**PROBLEM STATEMENT**
Your reply should be an exact copy of the lines from the one that holds "sul nodo desiderato;" to the end of the data below.

________________________________________

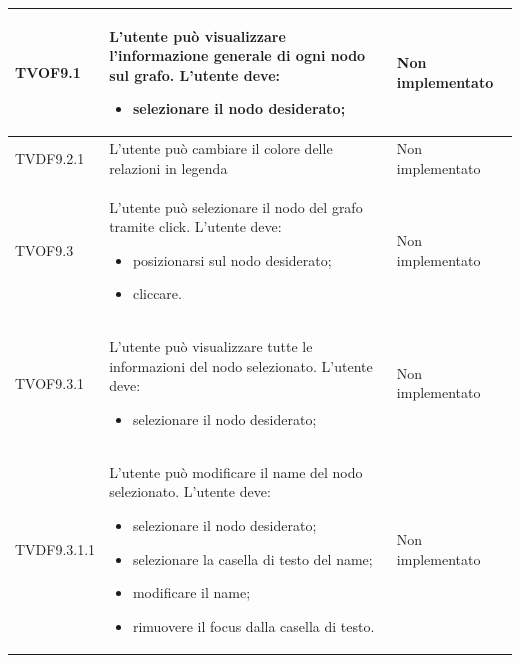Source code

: \documentclass[openany,12pt,a4paper]{report}
\begin{document}
\begin{longtable}{| p{2cm} |p{5cm} | p{2.5cm} |}
	
	\newline TVOF9.1&
	\newline L'utente può visualizzare l'informazione generale di ogni nodo sul grafo. L'utente deve:
	\begin{itemize}
		\item selezionare il nodo desiderato;
	\end{itemize}&
	\newline Non implementato
	\\[1em]
	\hline
	
	\newline TVDF9.2.1&
	\newline L'utente può cambiare il colore delle relazioni in legenda&
	\newline  Non implementato
	\\[1em]
	\hline
	
	\newline TVOF9.3&
	\newline L'utente può selezionare il nodo del grafo tramite click. L'utente deve:
	\begin{itemize}
		\item posizionarsi sul nodo desiderato;
		\item cliccare.
	\end{itemize}&
	\newline Non implementato
	\\[1em]
	\hline
	
	\newline TVOF9.3.1&
	\newline L'utente può visualizzare tutte le informazioni del nodo selezionato. L'utente deve:
	\begin{itemize}
		\item selezionare il nodo desiderato;
	\end{itemize}&
	\newline Non implementato
	\\[1em]
	\hline
	
	\newline TVDF9.3.1.1&
	\newline L'utente può modificare il name del nodo selezionato. L'utente deve:
	\begin{itemize}
		\item selezionare il nodo desiderato;
		\item selezionare la casella di testo del name;
		\item modificare il name;
		\item rimuovere il focus dalla casella di testo.
	\end{itemize}&
	\newline Non implementato
	\\[1em]
	\hline
	

\end{longtable}
\end{document}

________________________________________

**TASK OUTPUT**
		\item posizionarsi sul nodo desiderato;
		\item cliccare.
	\end{itemize}&
	\newline Non implementato
	\\[1em]
	\hline
	
	\newline TVOF9.3.1&
	\newline L'utente può visualizzare tutte le informazioni del nodo selezionato. L'utente deve:
	\begin{itemize}
		\item selezionare il nodo desiderato;
	\end{itemize}&
	\newline Non implementato
	\\[1em]
	\hline
	
	\newline TVDF9.3.1.1&
	\newline L'utente può modificare il name del nodo selezionato. L'utente deve:
	\begin{itemize}
		\item selezionare il nodo desiderato;
		\item selezionare la casella di testo del name;
		\item modificare il name;
		\item rimuovere il focus dalla casella di testo.
	\end{itemize}&
	\newline Non implementato
	\\[1em]
	\hline
	

\end{longtable}
\end{document}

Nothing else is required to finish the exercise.